The question is not "is there anything that would clearly be burdensome?", but "am I confident enough that I am complying with these items, as retroactively interpreted by regulators?"
You need to pay a lawyer to evaluate that for you, that's the cost, not whoever the bills sponsor says this is intended to target.
Can you cite an example of one of these requirements that you wouldn't be confident in being able to comply with? Also: how much do you think a legal consult costs? For any one item, I think we're talking a couple hundred bucks.
Almost all of the language in the section we're referring to applies to just one requirement, which is to make data tech companies retain about consumers available upon request to those consumers. That's something responsible companies already do, many because they're already by regulation required to do so.
Just popping in to say that I've never had an invoice less than $800 from any firm I've ever hired, and those were very small things. Data privacy-related stuff tends to be way more complicated, and if my company didn't have me, basic data privacy stuff would cost them tens of thousands a year just in legal.
Most competent lawyers cost $400+/hr. For them to review your internal compliance policies and procedures (including your opt-in/out procedures. etc), privacy policy, etc. you could easily be looking at a few hundred hours. That doesn't include the external auditors that the bill wants you to have.

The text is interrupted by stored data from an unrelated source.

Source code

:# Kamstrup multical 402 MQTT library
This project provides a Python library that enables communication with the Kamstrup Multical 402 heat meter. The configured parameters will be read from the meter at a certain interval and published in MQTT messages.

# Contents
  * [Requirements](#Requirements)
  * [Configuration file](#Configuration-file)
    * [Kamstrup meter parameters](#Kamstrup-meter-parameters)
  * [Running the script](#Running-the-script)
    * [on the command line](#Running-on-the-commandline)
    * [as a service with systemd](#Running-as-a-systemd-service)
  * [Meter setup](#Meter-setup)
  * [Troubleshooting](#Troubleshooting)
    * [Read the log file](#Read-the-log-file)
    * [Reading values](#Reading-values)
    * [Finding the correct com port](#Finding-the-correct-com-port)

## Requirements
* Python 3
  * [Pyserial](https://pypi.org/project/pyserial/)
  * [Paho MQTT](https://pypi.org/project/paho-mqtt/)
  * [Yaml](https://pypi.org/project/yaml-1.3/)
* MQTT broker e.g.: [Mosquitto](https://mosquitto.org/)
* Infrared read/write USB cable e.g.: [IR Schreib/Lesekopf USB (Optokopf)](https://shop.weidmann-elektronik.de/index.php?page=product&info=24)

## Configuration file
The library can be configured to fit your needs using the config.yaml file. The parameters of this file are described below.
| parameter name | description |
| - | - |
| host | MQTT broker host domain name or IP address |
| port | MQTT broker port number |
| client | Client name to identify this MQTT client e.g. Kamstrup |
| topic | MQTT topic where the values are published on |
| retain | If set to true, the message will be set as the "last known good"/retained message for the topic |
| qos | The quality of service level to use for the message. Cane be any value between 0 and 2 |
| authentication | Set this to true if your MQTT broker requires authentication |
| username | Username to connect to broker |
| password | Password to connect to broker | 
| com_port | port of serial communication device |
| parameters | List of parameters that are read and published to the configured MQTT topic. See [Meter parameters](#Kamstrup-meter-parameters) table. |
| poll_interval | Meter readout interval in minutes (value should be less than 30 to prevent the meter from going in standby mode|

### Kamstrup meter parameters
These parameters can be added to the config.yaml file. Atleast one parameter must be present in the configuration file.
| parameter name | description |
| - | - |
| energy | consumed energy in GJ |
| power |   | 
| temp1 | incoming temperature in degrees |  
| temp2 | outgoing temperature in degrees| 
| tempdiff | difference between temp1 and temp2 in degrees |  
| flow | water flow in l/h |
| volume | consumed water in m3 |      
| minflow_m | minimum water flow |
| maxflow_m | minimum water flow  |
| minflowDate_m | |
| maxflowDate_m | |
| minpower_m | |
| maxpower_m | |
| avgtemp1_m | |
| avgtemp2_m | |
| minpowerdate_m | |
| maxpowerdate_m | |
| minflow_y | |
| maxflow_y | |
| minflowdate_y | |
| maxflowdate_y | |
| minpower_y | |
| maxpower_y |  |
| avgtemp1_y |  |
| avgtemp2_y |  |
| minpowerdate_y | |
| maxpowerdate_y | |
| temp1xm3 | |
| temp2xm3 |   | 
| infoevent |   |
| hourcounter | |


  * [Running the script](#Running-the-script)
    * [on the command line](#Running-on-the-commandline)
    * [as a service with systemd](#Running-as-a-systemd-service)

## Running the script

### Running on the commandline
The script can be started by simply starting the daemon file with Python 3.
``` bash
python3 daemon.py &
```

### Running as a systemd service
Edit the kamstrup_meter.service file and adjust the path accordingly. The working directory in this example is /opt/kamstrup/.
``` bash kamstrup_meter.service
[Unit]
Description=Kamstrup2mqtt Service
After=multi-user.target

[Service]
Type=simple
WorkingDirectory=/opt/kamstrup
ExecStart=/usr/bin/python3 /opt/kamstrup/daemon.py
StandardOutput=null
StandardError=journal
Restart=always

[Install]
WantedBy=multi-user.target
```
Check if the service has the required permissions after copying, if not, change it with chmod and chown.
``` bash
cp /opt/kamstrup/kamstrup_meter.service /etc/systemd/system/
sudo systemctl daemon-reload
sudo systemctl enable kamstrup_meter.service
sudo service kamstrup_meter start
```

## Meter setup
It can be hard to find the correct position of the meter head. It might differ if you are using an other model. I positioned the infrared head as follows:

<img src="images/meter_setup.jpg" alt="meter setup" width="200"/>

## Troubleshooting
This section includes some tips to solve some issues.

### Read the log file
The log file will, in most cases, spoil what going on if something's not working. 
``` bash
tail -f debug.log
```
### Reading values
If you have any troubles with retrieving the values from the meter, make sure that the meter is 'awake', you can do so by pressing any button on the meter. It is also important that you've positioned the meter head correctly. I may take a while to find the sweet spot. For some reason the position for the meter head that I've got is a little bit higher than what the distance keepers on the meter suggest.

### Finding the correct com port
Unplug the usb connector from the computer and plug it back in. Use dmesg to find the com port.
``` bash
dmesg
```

As you said in one of your comments, fortunately this bill as written will never come into law, both due to its implications, and the fact that its author is a single member of a minority party. This is one instance in which I am happy with our system of government.
This proposal doesn't require companies to do formal internal compliance reviews. It's not SOX or GLBA. For most startups, the legal overhead here would probably amount to a few phone calls with a lawyer.
My read is that it's less onerous than the California privacy statute that already covers a huge fraction of tech startups.
We do both security and privacy engineering work for our clients, most of whom are encumbered in one way or another by regs, and it is not the norm for legal to do line-item review of policies and procedures. SOC2 Type 1 audits are much closer to a mainstream practice, would almost certainly satisfy the "data protection" requirements in any rule the FTC would come up with, and certainly do not involve "a few hundred hours" of legal.
That's just not accurate. You should read pages 26-33 in detail. It wants external auditors to come in, and while consultation with a lawyer isn't required, companies would offensively have to use them to review everything they do, lest they be found non-compliant. That could easily range into hundreds of hours of legal work.
I believe I'm one of the "auditors or independent technical experts" this bill refers to (trust me, we don't need Wyden's help getting work), and for the most part the only time we talk to client legal is when we're negotiating our contract. Note also the "if reasonably possible" attached to getting external assessment.
You need to pay a lawyer to evaluate that for you, that's the cost, not whoever the bills sponsor says this is intended to target.